## Task data
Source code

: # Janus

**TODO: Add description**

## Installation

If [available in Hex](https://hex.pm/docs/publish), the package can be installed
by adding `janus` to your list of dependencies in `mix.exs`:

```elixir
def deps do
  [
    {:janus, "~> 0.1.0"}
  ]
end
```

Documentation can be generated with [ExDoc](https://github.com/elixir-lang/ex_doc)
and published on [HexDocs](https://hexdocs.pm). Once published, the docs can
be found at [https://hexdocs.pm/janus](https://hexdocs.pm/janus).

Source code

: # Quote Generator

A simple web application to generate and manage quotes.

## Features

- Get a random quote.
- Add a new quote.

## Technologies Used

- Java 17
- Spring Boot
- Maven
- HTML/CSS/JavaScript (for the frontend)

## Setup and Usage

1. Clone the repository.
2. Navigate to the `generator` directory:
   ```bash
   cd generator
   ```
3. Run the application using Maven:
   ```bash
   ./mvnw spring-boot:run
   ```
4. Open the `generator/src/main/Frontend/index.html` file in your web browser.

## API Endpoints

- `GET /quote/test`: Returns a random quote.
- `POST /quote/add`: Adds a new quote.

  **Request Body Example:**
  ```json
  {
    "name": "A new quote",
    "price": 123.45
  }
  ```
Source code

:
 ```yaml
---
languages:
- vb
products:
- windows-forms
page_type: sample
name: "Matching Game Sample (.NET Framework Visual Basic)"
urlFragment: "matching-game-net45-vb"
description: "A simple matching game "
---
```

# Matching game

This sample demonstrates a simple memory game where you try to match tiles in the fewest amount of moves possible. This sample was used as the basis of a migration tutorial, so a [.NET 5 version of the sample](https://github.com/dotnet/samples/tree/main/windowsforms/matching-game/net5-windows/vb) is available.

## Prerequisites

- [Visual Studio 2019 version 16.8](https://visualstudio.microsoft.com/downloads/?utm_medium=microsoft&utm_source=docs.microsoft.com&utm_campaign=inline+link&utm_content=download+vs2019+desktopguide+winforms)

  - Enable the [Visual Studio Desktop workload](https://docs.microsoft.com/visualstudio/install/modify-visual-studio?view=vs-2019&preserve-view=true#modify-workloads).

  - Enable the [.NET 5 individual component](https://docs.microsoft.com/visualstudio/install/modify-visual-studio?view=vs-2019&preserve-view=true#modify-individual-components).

## Required action
Lines from the first one above through the line containing "1. Clone the repository." are to be retyped exactly, both included, and nothing more.

## Reply
Source code

: # Janus

**TODO: Add description**

## Installation

If [available in Hex](https://hex.pm/docs/publish), the package can be installed
by adding `janus` to your list of dependencies in `mix.exs`:

```elixir
def deps do
  [
    {:janus, "~> 0.1.0"}
  ]
end
```

Documentation can be generated with [ExDoc](https://github.com/elixir-lang/ex_doc)
and published on [HexDocs](https://hexdocs.pm). Once published, the docs can
be found at [https://hexdocs.pm/janus](https://hexdocs.pm/janus).

Source code

: # Quote Generator

A simple web application to generate and manage quotes.

## Features

- Get a random quote.
- Add a new quote.

## Technologies Used

- Java 17
- Spring Boot
- Maven
- HTML/CSS/JavaScript (for the frontend)

## Setup and Usage

1. Clone the repository.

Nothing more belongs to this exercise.